Ring-a-ding-ding, sitar-style

Invader Zim goes to India, with help from YouTube and Crazy Frog

Published October 9, 2006 4:19PM (EDT)

Yet another twisted globalization mash-up, link courtesy of Ultrabrown: Invader Zim's moronic robot slave Gir breaks loose with an Indian-flavored Crazy Frog ring tone, to the befuddlement of all. Warning: Only recommended for those who like their pop culture riven by so many internal contradictions as to be completely incomprehensible, and potentially brain damaging. As best I can tell, a 16-year-old American girl named Kayla produced the mash-up (in her spare time between watching 2,396 YouTube videos in the last two months). But who knows? Kayla could just as easily be a front for an underground advertising guerrilla team. I care not.

At moments like these, I am reduced to simply quoting Wikipedia: "Crazy Frog (born August 25, 2004 in Stockholm, Sweden) is a character used in the marketing of a ringtone based on The Annoying Thing, a computer animation created by Erik Wernquist."

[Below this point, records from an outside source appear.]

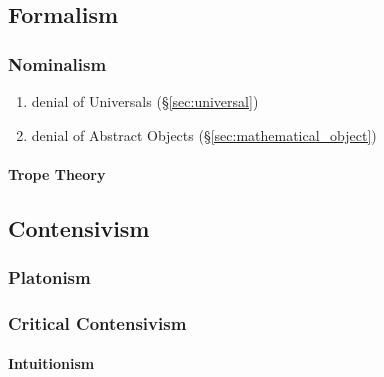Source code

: \subsection{Formalism}\label{sec:formalism}

\subsubsection{Nominalism}\label{sec:nominalism}

\begin{enumerate}
  \item denial of Universals (\S\ref{sec:universal})
  \item denial of Abstract Objects (\S\ref{sec:mathematical_object})
\end{enumerate}



\paragraph{Trope Theory}\label{sec:trope_theory}



\subsection{Contensivism}\label{sec:contensivism}

\subsubsection{Platonism}\label{sec:platonism}

\subsubsection{Critical Contensivism}\label{sec:critical_contensivism}

\paragraph{Intuitionism}\label{sec:intuitionism}



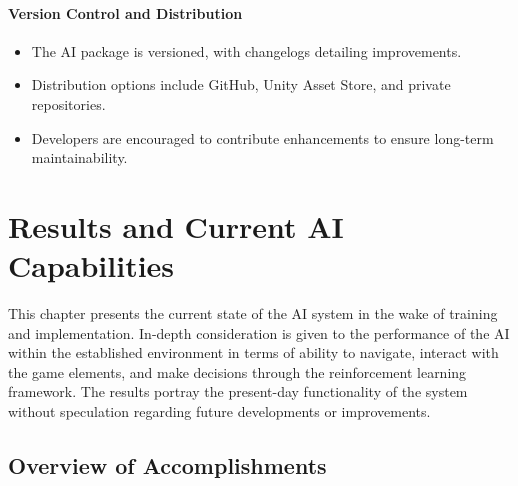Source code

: \documentclass[12pt,oneside,openright,a4paper]{cpe-english-project}
\begin{document}
\subsubsection{Version Control and Distribution}
\begin{itemize}
\item  The AI package is versioned, with changelogs detailing improvements.
\item  Distribution options include GitHub, Unity Asset Store, and private repositories.
\item  Developers are encouraged to contribute enhancements to ensure long-term maintainability.
\end{itemize}
\chapter{Results and Current AI Capabilities}
This chapter presents the current state of the AI system in the wake of training and implementation. In-depth consideration is given to the performance of the AI within the established environment in terms of ability to navigate, interact with the game elements, and make decisions through the reinforcement learning framework. The results portray the present-day functionality of the system without speculation regarding future developments or improvements.
\section{Overview of Accomplishments}
\end{document}

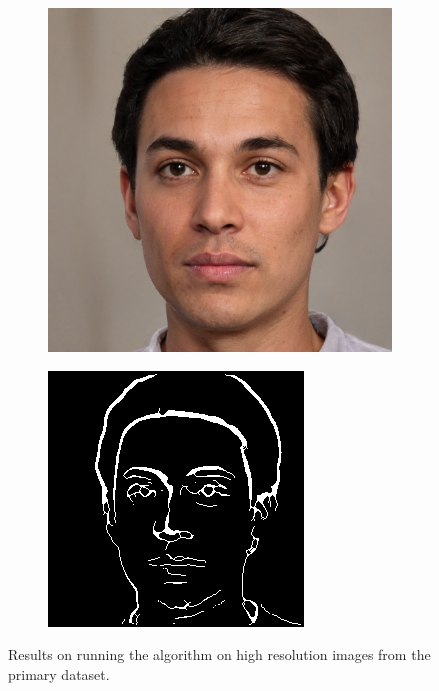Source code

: \documentclass{70_styles/svproc}
\begin{document}
\begin{figure}
\begin{subfigure}[H]{0.2\textwidth}
     \end{subfigure}
    \par\medskip
     \begin{subfigure}[H]{0.2\textwidth}
         \centering
         \includegraphics[width=\textwidth]{70_figures/seed7915.png}
     \end{subfigure}
     \begin{subfigure}[H]{0.2\textwidth}
         \centering
         \includegraphics[width=\textwidth]{70_figures/seed7915_EM.png}
     \end{subfigure}
     \caption{Results on running the algorithm on high resolution images from the primary dataset.}
\end{figure}
\end{document}

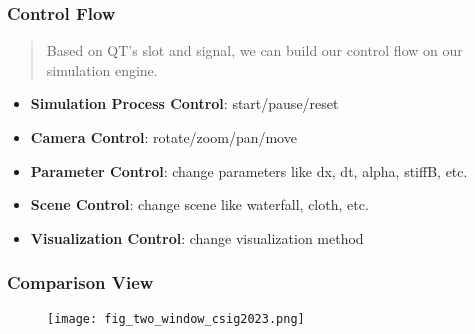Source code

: \begin{frame}
    \frametitle{Control Flow}
    \begin{quote}
        Based on QT's slot and signal, we can build our control flow on our simulation engine.
    \end{quote}
    \begin{itemize}
        \item \textbf{Simulation Process Control}: start/pause/reset
        \item \textbf{Camera Control}: rotate/zoom/pan/move
        \item \textbf{Parameter Control}: change parameters like dx, dt, alpha, stiffB, etc.
        \item \textbf{Scene Control}: change scene like waterfall, cloth, etc.
        \item \textbf{Visualization Control}: change visualization method
    \end{itemize}
\end{frame}

\begin{frame}
    \frametitle{Comparison View}
    \begin{figure}[H]
        \centering
        \texttt{[image: fig\_two\_window\_csig2023.png]}
    \end{figure}
\end{frame}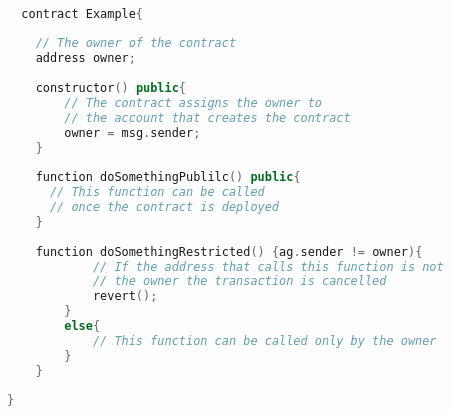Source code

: \begin{minipage}{\linewidth}
\begin{lstlisting}[language=C++,commentstyle=\color{olive}\ttfamily,frame=single,caption=Example
  of an smart contract,label=contrxample,captionpos=b]

  contract Example{
    
    // The owner of the contract
    address owner;
    
    constructor() public{
        // The contract assigns the owner to 
        // the account that creates the contract
        owner = msg.sender;
    }
    
    function doSomethingPublilc() public{
      // This function can be called
      // once the contract is deployed
    }
    
    function doSomethingRestricted() {ag.sender != owner){
            // If the address that calls this function is not
            // the owner the transaction is cancelled
            revert();
        }
        else{
            // This function can be called only by the owner
        }
    }
    
}
  
  \end{lstlisting}
  \end{minipage}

So, to recap: In 1997, a Swede, Daniel Malmedahl, comes up with an annoying imitation of a revving up moped engine. In 2000, another Swede, Wernquist, uses this as a soundtrack for his Crazy Frog animation, creating a worldwide viral Internet frenzy. The Crazy Frog concept is then licensed by the European mobile phone content provider variously known as Jamba, or Jamster, and by 2004 the cross-branding has really gotten out of hand. Crazy Frog isn't just available in ring-tone flavors anymore. Wikipedia reports that Crazy Frog has released albums of pop song covers, video games, air fresheners and backpacks. And let's not even start on the bootlegged and pirated products.

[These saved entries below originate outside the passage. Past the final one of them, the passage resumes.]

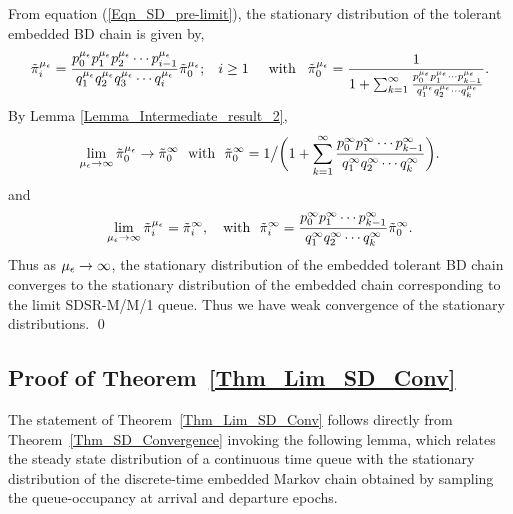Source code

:  
	From equation (\ref{Eqn_SD_pre-limit}), the stationary distribution of the tolerant embedded BD chain is given by,
	\begin{eqnarray}
	\label{Eqn_SD}
	\tilde{\pi}_i^{\mu_\epsilon} = \frac{p_0^{\mu_\epsilon} p_1^{\mu_\epsilon} p_2^{\mu_\epsilon} \cdots p_{i-1}^{\mu_\epsilon}}{q_1^{\mu_\epsilon} q_2^{\mu_\epsilon} q_3^{\mu_\epsilon} \cdots q_i^{\mu_\epsilon}} \tilde{\pi}_0^{\mu_\epsilon} ; \hspace{0.3cm} i \geq 1 \hspace{0.5cm}\mbox{with} \hspace{0.3cm} \tilde{\pi}_0^\mue = \frac{1}{1 + \sum_{k = 1}^{\infty} \frac{p_0^{\mu_\epsilon} p_1^{\mu_\epsilon} \cdots p_{k-1}^{\mu_\epsilon}}{q_1^{\mu_\epsilon} q_2^{\mu_\epsilon} \cdots q_k^{\mu_\epsilon}}}. 
	\end{eqnarray} 
	By Lemma \ref{Lemma_Intermediate_result_2},  
	\begin{eqnarray}
	\label{Eqn_pi_0_conv}
	\lim \limits_{\mue \to \infty} \tilde{\pi}_0^\mue \to \tilde{\pi}_0^\infty \ \ \mbox{with} \ \ \tilde{\pi}_0^\infty  = 1 \big/ \bigg( 1 + \sum_{k = 1}^{\infty} \frac{p_0^{\infty} p_1^{\infty} \cdots p_{k-1}^{\infty}}{q_1^{\infty} q_2^{\infty} \cdots q_k^{\infty}} \bigg).  
	\end{eqnarray}
	and
	\begin{eqnarray}
	\label{Eqn_tilde_pi_conv}
	\lim \limits_{\mue \to \infty} \tilde{\pi}_i^\mue = \tilde{\pi}_i^\infty,  \ \   \mbox{ with } \ 
	\tilde{\pi}_i^\infty  = \frac{p_0^{\infty} p_1^{\infty} \cdots p_{k-1}^{\infty}}{q_1^{\infty} q_2^{\infty} \cdots q_k^{\infty}} \tilde{\pi}_0^\infty.
	\end{eqnarray}
	Thus as $\mue \to \infty$, the stationary distribution of the
        embedded tolerant BD chain converges to the stationary
        distribution of the embedded chain corresponding to the limit
        SDSR-M/M/1 queue. Thus we have weak convergence of the
        stationary distributions. \qed

        \subsection{Proof of Theorem~\ref{Thm_Lim_SD_Conv}}
        \label{sec:Thm_Lim_SD_Conv}
        
        The statement of Theorem~\ref{Thm_Lim_SD_Conv} follows
        directly from Theorem~\ref{Thm_SD_Convergence} invoking the
        following lemma, which relates the steady state distribution
        of a continuous time queue with the stationary distribution of
        the discrete-time embedded Markov chain obtained by sampling
        the queue-occupancy at arrival and departure epochs.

In 2006 a teenager in the United States grabs the Crazy Frog Goes to India ring tone and mashes it up with footage from an animated TV cartoon, Invader Zim, that lasted less than a year before being canceled by Nickelodeon, but, like pretty much everything these days, has picked up a cult following that will keep its memory burning alive until the world is reduced to smoking post-holocaust rubble.

Finally, a child of Indian extraction, according to Ultrabrown, watches the resulting clip, which she declares to her mother is "about India."

Well, I don't about that. But it's definitely about something.